TASK DESCRIPTION
Leave the pictures out and give every entry again exactly.

ENTRIES PROVIDED
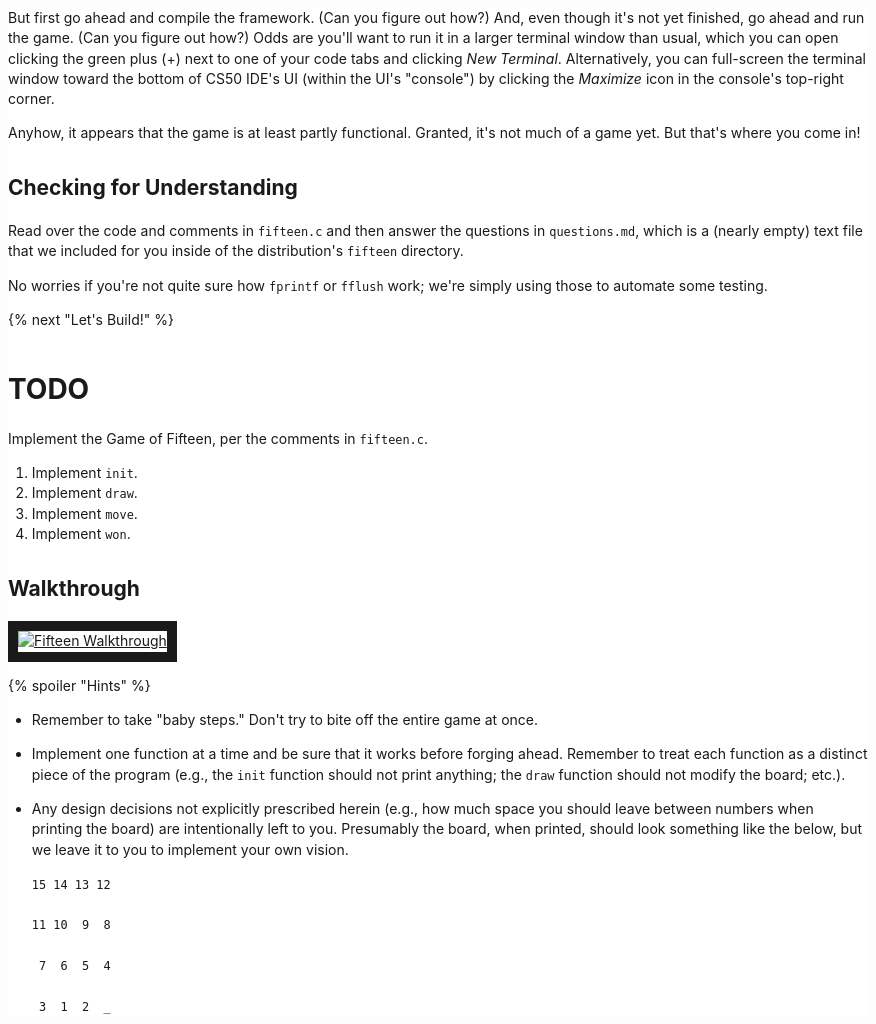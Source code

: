 But first go ahead and compile the framework. (Can you figure out how?) And, even though it's not yet finished, go ahead and run the game. (Can you figure out how?) Odds are you'll want to run it in a larger terminal window than usual, which you can open clicking the green plus (+) next to one of your code tabs and clicking *New Terminal*. Alternatively, you can full-screen the terminal window toward the bottom of CS50 IDE's UI (within the UI's "console") by clicking the *Maximize* icon in the console's top-right corner.

Anyhow, it appears that the game is at least partly functional. Granted, it's not much of a game yet. But that's where you come in!

## Checking for Understanding

Read over the code and comments in `fifteen.c` and then answer the questions in `questions.md`, which is a (nearly empty) text file that we included for you inside of the distribution's `fifteen` directory.

No worries if you're not quite sure how `fprintf` or `fflush` work; we're simply using those to automate some testing.

{% next "Let's Build!" %}

# TODO

Implement the Game of Fifteen, per the comments in `fifteen.c`.

1. Implement `init`.
1. Implement `draw`.
1. Implement `move`.
1. Implement `won`.

## Walkthrough

<a href="http://www.youtube.com/watch?feature=player_embedded&v=Rx_FJb3vr9U"><img src="http://img.youtube.com/vi/Rx_FJb3vr9U/0.jpg" alt="Fifteen Walkthrough" width="240" height="180" border="10" /></a>

{% spoiler "Hints" %}

- Remember to take "baby steps." Don't try to bite off the entire game at once.
- Implement one function at a time and be sure that it works before forging ahead. Remember to treat each function as a distinct piece of the program (e.g., the `init` function should not print anything; the `draw` function should not modify the board; etc.).
- Any design decisions not explicitly prescribed herein (e.g., how much space you should leave between numbers when printing the board) are intentionally left to you. Presumably the board, when printed, should look something like the below, but we leave it to you to implement your own vision.

  ```
  15 14 13 12

  11 10  9  8

   7  6  5  4

   3  1  2  _
  ```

ANSWER TO THIS EXERCISE
Source code

: But first go ahead and compile the framework. (Can you figure out how?) And, even though it's not yet finished, go ahead and run the game. (Can you figure out how?) Odds are you'll want to run it in a larger terminal window than usual, which you can open clicking the green plus (+) next to one of your code tabs and clicking *New Terminal*. Alternatively, you can full-screen the terminal window toward the bottom of CS50 IDE's UI (within the UI's "console") by clicking the *Maximize* icon in the console's top-right corner.

Anyhow, it appears that the game is at least partly functional. Granted, it's not much of a game yet. But that's where you come in!

## Checking for Understanding

Read over the code and comments in `fifteen.c` and then answer the questions in `questions.md`, which is a (nearly empty) text file that we included for you inside of the distribution's `fifteen` directory.

No worries if you're not quite sure how `fprintf` or `fflush` work; we're simply using those to automate some testing.

{% next "Let's Build!" %}

# TODO

Implement the Game of Fifteen, per the comments in `fifteen.c`.

1. Implement `init`.
1. Implement `draw`.
1. Implement `move`.
1. Implement `won`.

## Walkthrough

<a href="http://www.youtube.com/watch?feature=player_embedded&v=Rx_FJb3vr9U"><img src="http://img.youtube.com/vi/Rx_FJb3vr9U/0.jpg" alt="Fifteen Walkthrough" width="240" height="180" border="10" /></a>

{% spoiler "Hints" %}

- Remember to take "baby steps." Don't try to bite off the entire game at once.
- Implement one function at a time and be sure that it works before forging ahead. Remember to treat each function as a distinct piece of the program (e.g., the `init` function should not print anything; the `draw` function should not modify the board; etc.).
- Any design decisions not explicitly prescribed herein (e.g., how much space you should leave between numbers when printing the board) are intentionally left to you. Presumably the board, when printed, should look something like the below, but we leave it to you to implement your own vision.

  ```
  15 14 13 12

  11 10  9  8

   7  6  5  4

   3  1  2  _
  ```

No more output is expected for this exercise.